*INSTRUCTIONS TO FOLLOW*: Repeat the data. Keep each line identical.

*RECORDED DATA*:
--- START ---

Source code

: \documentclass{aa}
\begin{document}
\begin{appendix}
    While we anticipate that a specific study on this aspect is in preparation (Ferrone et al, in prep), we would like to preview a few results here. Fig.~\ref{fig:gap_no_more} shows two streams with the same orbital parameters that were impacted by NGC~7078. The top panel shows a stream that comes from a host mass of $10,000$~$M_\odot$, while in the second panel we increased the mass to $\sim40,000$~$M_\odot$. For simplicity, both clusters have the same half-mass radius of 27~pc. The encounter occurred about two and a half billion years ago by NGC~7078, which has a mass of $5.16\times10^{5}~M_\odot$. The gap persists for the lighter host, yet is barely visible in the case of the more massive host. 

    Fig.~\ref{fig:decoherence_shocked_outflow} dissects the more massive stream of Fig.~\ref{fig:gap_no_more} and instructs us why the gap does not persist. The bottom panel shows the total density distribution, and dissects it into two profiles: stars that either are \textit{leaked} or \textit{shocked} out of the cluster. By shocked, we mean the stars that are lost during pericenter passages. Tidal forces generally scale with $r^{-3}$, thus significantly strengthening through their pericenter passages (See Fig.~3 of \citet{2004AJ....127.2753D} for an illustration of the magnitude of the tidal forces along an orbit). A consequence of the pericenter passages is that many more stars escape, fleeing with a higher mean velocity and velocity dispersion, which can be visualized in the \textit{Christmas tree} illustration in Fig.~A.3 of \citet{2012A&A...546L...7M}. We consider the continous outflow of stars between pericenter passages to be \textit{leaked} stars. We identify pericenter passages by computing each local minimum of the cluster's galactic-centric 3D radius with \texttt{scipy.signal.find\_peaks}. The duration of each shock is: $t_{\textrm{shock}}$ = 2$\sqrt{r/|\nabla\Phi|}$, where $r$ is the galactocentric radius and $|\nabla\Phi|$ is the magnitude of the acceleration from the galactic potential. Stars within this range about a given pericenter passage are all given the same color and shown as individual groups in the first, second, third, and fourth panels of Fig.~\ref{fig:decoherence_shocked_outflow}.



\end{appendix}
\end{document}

--- END ---

*ANSWER*:
Source code

: \documentclass{aa}
\begin{document}
\begin{appendix}
    While we anticipate that a specific study on this aspect is in preparation (Ferrone et al, in prep), we would like to preview a few results here. Fig.~\ref{fig:gap_no_more} shows two streams with the same orbital parameters that were impacted by NGC~7078. The top panel shows a stream that comes from a host mass of $10,000$~$M_\odot$, while in the second panel we increased the mass to $\sim40,000$~$M_\odot$. For simplicity, both clusters have the same half-mass radius of 27~pc. The encounter occurred about two and a half billion years ago by NGC~7078, which has a mass of $5.16\times10^{5}~M_\odot$. The gap persists for the lighter host, yet is barely visible in the case of the more massive host. 

    Fig.~\ref{fig:decoherence_shocked_outflow} dissects the more massive stream of Fig.~\ref{fig:gap_no_more} and instructs us why the gap does not persist. The bottom panel shows the total density distribution, and dissects it into two profiles: stars that either are \textit{leaked} or \textit{shocked} out of the cluster. By shocked, we mean the stars that are lost during pericenter passages. Tidal forces generally scale with $r^{-3}$, thus significantly strengthening through their pericenter passages (See Fig.~3 of \citet{2004AJ....127.2753D} for an illustration of the magnitude of the tidal forces along an orbit). A consequence of the pericenter passages is that many more stars escape, fleeing with a higher mean velocity and velocity dispersion, which can be visualized in the \textit{Christmas tree} illustration in Fig.~A.3 of \citet{2012A&A...546L...7M}. We consider the continous outflow of stars between pericenter passages to be \textit{leaked} stars. We identify pericenter passages by computing each local minimum of the cluster's galactic-centric 3D radius with \texttt{scipy.signal.find\_peaks}. The duration of each shock is: $t_{\textrm{shock}}$ = 2$\sqrt{r/|\nabla\Phi|}$, where $r$ is the galactocentric radius and $|\nabla\Phi|$ is the magnitude of the acceleration from the galactic potential. Stars within this range about a given pericenter passage are all given the same color and shown as individual groups in the first, second, third, and fourth panels of Fig.~\ref{fig:decoherence_shocked_outflow}.



\end{appendix}
\end{document}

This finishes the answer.